• _Task to complete_: What must be returned is the number of lines in the records holding the word "color", with no other text.

• _Extracted entries_:
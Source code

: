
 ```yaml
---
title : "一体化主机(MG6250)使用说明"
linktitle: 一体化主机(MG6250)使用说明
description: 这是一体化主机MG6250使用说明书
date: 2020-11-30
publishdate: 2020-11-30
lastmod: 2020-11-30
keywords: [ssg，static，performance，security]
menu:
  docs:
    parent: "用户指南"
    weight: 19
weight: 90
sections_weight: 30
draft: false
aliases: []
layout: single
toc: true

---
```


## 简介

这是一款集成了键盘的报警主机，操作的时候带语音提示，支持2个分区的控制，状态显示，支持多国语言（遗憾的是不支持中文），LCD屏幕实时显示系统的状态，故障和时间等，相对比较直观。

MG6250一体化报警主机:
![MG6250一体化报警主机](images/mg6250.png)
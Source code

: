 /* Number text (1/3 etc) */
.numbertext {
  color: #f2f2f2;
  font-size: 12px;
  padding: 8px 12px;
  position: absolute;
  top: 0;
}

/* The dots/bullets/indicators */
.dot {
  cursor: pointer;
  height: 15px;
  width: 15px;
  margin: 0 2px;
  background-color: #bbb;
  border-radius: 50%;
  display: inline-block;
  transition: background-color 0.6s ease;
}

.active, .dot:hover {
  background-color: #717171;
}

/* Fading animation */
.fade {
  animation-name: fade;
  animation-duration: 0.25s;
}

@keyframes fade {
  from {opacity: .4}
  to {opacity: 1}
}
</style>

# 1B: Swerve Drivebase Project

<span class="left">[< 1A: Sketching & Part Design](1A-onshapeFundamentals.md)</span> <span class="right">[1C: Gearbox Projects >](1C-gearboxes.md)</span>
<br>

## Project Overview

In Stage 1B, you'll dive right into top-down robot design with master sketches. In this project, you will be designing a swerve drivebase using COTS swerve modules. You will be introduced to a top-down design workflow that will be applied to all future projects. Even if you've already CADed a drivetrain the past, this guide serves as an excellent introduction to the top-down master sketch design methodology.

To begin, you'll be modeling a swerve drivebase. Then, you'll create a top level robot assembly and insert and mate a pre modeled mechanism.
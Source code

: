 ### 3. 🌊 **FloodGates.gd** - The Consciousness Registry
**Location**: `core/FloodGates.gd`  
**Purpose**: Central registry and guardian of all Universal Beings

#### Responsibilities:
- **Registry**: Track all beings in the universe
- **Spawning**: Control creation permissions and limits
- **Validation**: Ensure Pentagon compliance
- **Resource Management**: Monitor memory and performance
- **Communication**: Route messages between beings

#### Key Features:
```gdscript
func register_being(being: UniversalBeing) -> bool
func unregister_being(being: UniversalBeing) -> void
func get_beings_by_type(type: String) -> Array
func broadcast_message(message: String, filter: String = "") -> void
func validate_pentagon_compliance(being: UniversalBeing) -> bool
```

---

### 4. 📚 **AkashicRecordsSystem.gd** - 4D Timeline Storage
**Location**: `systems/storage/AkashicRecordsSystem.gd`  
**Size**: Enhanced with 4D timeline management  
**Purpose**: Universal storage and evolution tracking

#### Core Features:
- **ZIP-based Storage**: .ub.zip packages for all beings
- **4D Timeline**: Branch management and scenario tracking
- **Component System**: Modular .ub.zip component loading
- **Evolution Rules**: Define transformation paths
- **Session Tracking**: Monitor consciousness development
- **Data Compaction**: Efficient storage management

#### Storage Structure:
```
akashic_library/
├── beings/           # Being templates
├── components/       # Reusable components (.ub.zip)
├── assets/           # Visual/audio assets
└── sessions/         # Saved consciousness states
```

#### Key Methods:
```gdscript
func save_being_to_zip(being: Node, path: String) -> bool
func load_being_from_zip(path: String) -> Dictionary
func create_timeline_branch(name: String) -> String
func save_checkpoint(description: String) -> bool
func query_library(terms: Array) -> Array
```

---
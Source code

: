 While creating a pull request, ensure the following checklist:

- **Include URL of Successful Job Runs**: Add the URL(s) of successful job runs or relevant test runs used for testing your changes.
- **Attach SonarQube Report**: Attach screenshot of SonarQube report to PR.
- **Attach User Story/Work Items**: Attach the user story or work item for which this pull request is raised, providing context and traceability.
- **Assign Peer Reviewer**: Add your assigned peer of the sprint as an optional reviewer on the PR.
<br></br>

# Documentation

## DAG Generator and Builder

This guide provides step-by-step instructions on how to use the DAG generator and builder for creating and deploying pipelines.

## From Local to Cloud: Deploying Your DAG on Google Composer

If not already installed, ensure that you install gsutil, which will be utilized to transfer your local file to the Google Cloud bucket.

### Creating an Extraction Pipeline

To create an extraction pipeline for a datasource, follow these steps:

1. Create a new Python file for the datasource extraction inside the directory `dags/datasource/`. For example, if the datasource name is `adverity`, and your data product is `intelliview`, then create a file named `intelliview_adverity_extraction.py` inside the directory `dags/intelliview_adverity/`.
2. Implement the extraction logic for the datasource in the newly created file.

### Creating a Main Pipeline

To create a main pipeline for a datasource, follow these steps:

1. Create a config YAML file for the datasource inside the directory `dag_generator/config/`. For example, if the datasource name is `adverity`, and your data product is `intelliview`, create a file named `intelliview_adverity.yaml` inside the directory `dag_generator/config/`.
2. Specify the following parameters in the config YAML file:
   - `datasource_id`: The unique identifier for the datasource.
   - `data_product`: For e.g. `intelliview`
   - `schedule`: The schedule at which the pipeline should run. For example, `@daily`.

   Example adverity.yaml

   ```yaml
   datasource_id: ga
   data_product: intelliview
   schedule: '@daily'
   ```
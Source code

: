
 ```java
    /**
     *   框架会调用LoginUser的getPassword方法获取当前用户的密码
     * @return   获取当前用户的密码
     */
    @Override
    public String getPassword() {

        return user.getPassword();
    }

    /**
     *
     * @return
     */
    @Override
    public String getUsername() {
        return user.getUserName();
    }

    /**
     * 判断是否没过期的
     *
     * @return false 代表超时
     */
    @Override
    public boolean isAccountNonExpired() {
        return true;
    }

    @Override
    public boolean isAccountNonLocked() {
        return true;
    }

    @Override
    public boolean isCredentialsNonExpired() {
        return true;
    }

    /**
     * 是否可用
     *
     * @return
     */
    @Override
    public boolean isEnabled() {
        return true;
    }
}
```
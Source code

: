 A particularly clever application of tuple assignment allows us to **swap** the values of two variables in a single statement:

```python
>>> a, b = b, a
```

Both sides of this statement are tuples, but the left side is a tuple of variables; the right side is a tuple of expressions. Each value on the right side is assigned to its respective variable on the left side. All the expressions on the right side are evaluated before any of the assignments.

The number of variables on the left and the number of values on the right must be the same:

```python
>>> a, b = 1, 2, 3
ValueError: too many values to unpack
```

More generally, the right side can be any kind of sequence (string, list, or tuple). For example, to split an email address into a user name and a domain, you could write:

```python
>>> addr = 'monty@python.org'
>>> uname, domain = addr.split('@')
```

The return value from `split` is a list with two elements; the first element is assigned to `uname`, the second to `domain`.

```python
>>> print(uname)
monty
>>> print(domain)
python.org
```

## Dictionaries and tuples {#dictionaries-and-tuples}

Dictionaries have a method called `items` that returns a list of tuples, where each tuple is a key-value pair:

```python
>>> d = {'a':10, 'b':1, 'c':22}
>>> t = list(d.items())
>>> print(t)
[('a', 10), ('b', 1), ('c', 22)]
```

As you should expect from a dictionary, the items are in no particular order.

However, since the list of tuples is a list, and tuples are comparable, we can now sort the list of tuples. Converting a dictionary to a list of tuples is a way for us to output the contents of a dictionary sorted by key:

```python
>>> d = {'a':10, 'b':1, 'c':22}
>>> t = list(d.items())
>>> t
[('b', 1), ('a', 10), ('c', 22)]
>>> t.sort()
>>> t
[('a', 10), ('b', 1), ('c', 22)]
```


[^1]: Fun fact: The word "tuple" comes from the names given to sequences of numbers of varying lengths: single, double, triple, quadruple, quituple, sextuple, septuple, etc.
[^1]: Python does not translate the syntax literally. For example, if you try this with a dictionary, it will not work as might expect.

• _Exercise answer_: 4